## [Input records]
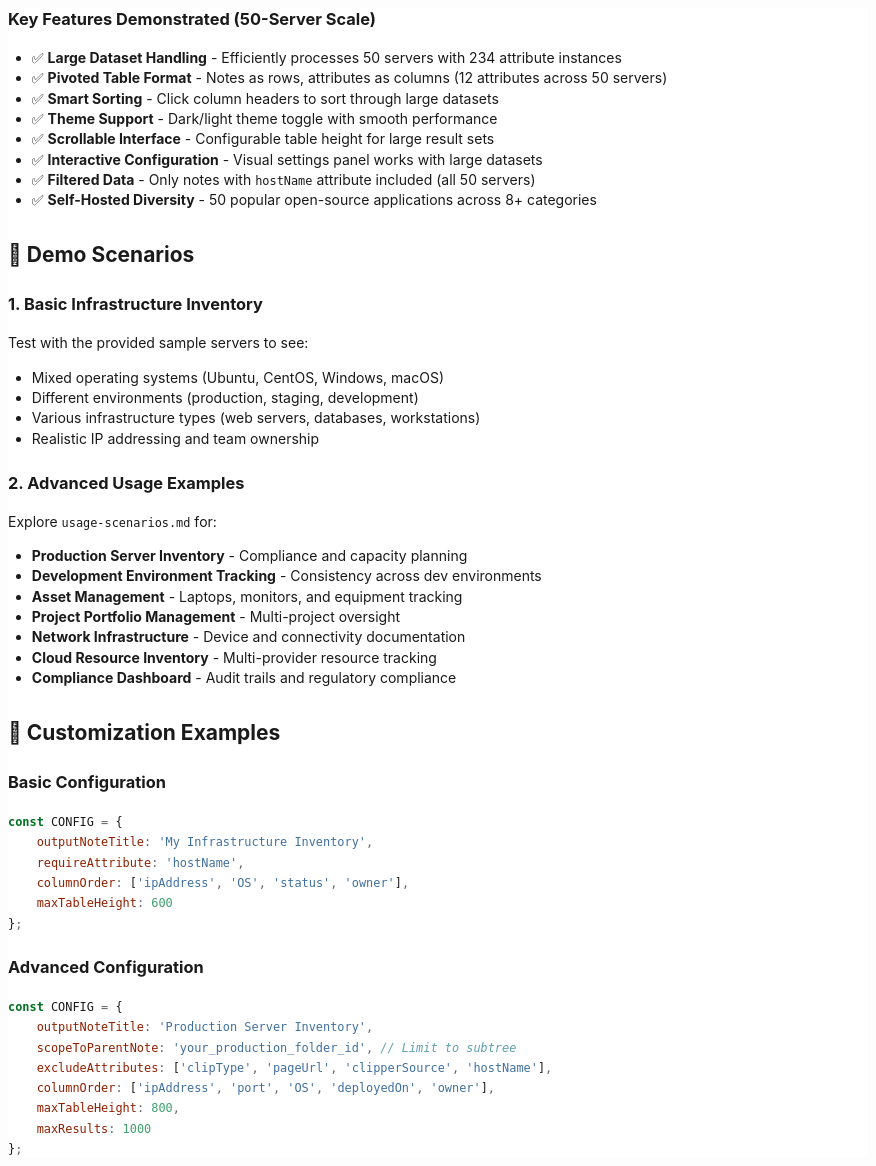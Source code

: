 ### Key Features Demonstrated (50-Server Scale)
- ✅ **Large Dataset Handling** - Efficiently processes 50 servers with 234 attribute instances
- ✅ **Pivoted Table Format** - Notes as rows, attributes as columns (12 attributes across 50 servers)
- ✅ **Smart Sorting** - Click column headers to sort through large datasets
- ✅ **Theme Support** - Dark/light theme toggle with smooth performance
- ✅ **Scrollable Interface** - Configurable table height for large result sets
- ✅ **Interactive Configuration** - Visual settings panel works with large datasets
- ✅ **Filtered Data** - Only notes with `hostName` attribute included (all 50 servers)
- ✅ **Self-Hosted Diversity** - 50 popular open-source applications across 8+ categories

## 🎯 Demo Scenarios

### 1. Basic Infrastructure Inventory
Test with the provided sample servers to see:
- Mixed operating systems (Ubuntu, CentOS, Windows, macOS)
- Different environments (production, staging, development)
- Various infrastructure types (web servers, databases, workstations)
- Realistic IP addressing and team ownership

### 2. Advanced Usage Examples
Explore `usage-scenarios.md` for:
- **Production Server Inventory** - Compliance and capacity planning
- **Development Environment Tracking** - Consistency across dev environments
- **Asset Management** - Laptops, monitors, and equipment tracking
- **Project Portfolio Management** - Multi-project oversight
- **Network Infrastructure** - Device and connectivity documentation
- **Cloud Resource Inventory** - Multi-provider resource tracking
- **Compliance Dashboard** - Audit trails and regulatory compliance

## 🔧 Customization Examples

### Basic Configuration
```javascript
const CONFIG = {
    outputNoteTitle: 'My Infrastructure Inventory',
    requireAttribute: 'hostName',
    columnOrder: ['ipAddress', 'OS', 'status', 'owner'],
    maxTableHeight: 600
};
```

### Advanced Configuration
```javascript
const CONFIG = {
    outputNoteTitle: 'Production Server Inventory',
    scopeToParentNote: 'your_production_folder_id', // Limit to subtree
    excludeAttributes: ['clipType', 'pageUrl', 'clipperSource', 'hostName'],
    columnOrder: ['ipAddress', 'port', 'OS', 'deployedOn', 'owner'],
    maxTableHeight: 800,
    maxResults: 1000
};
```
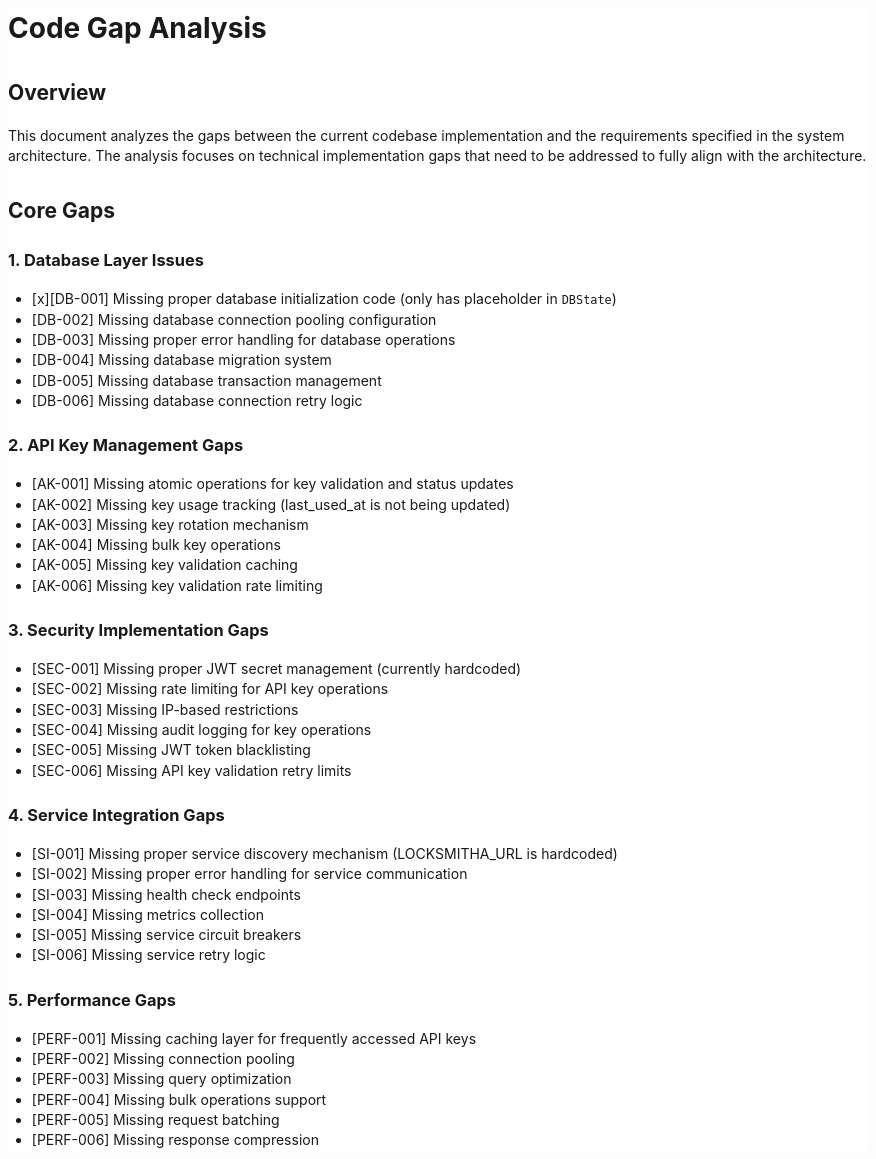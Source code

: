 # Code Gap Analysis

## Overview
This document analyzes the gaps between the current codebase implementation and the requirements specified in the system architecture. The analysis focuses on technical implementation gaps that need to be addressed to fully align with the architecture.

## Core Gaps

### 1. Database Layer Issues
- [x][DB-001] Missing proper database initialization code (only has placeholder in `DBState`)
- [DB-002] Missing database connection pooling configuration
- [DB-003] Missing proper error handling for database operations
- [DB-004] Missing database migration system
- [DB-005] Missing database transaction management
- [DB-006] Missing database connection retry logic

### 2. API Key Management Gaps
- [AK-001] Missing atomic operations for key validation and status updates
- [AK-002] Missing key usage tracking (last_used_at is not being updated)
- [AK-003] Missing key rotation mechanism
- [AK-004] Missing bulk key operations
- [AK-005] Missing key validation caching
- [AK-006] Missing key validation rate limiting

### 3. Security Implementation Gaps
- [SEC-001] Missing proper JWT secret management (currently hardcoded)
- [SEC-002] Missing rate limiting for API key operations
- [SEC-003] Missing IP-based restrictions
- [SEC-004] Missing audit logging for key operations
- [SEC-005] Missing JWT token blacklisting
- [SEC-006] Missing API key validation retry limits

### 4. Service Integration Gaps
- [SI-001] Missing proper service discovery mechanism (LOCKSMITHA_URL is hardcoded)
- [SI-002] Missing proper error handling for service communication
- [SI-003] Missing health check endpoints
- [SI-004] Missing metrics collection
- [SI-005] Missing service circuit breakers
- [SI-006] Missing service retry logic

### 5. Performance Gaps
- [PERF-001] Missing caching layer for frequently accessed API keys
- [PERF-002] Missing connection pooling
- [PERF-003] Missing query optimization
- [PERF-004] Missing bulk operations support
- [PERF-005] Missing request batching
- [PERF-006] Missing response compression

## [What to work on]
Without the pictures, reproduce every line of the records above exactly.

## [Response box]
Source code

: ### Key Features Demonstrated (50-Server Scale)
- ✅ **Large Dataset Handling** - Efficiently processes 50 servers with 234 attribute instances
- ✅ **Pivoted Table Format** - Notes as rows, attributes as columns (12 attributes across 50 servers)
- ✅ **Smart Sorting** - Click column headers to sort through large datasets
- ✅ **Theme Support** - Dark/light theme toggle with smooth performance
- ✅ **Scrollable Interface** - Configurable table height for large result sets
- ✅ **Interactive Configuration** - Visual settings panel works with large datasets
- ✅ **Filtered Data** - Only notes with `hostName` attribute included (all 50 servers)
- ✅ **Self-Hosted Diversity** - 50 popular open-source applications across 8+ categories

## 🎯 Demo Scenarios

### 1. Basic Infrastructure Inventory
Test with the provided sample servers to see:
- Mixed operating systems (Ubuntu, CentOS, Windows, macOS)
- Different environments (production, staging, development)
- Various infrastructure types (web servers, databases, workstations)
- Realistic IP addressing and team ownership

### 2. Advanced Usage Examples
Explore `usage-scenarios.md` for:
- **Production Server Inventory** - Compliance and capacity planning
- **Development Environment Tracking** - Consistency across dev environments
- **Asset Management** - Laptops, monitors, and equipment tracking
- **Project Portfolio Management** - Multi-project oversight
- **Network Infrastructure** - Device and connectivity documentation
- **Cloud Resource Inventory** - Multi-provider resource tracking
- **Compliance Dashboard** - Audit trails and regulatory compliance

## 🔧 Customization Examples

### Basic Configuration
```javascript
const CONFIG = {
    outputNoteTitle: 'My Infrastructure Inventory',
    requireAttribute: 'hostName',
    columnOrder: ['ipAddress', 'OS', 'status', 'owner'],
    maxTableHeight: 600
};
```

### Advanced Configuration
```javascript
const CONFIG = {
    outputNoteTitle: 'Production Server Inventory',
    scopeToParentNote: 'your_production_folder_id', // Limit to subtree
    excludeAttributes: ['clipType', 'pageUrl', 'clipperSource', 'hostName'],
    columnOrder: ['ipAddress', 'port', 'OS', 'deployedOn', 'owner'],
    maxTableHeight: 800,
    maxResults: 1000
};
```
Source code

: # Code Gap Analysis

## Overview
This document analyzes the gaps between the current codebase implementation and the requirements specified in the system architecture. The analysis focuses on technical implementation gaps that need to be addressed to fully align with the architecture.

## Core Gaps

### 1. Database Layer Issues
- [x][DB-001] Missing proper database initialization code (only has placeholder in `DBState`)
- [DB-002] Missing database connection pooling configuration
- [DB-003] Missing proper error handling for database operations
- [DB-004] Missing database migration system
- [DB-005] Missing database transaction management
- [DB-006] Missing database connection retry logic

### 2. API Key Management Gaps
- [AK-001] Missing atomic operations for key validation and status updates
- [AK-002] Missing key usage tracking (last_used_at is not being updated)
- [AK-003] Missing key rotation mechanism
- [AK-004] Missing bulk key operations
- [AK-005] Missing key validation caching
- [AK-006] Missing key validation rate limiting

### 3. Security Implementation Gaps
- [SEC-001] Missing proper JWT secret management (currently hardcoded)
- [SEC-002] Missing rate limiting for API key operations
- [SEC-003] Missing IP-based restrictions
- [SEC-004] Missing audit logging for key operations
- [SEC-005] Missing JWT token blacklisting
- [SEC-006] Missing API key validation retry limits

### 4. Service Integration Gaps
- [SI-001] Missing proper service discovery mechanism (LOCKSMITHA_URL is hardcoded)
- [SI-002] Missing proper error handling for service communication
- [SI-003] Missing health check endpoints
- [SI-004] Missing metrics collection
- [SI-005] Missing service circuit breakers
- [SI-006] Missing service retry logic

### 5. Performance Gaps
- [PERF-001] Missing caching layer for frequently accessed API keys
- [PERF-002] Missing connection pooling
- [PERF-003] Missing query optimization
- [PERF-004] Missing bulk operations support
- [PERF-005] Missing request batching
- [PERF-006] Missing response compression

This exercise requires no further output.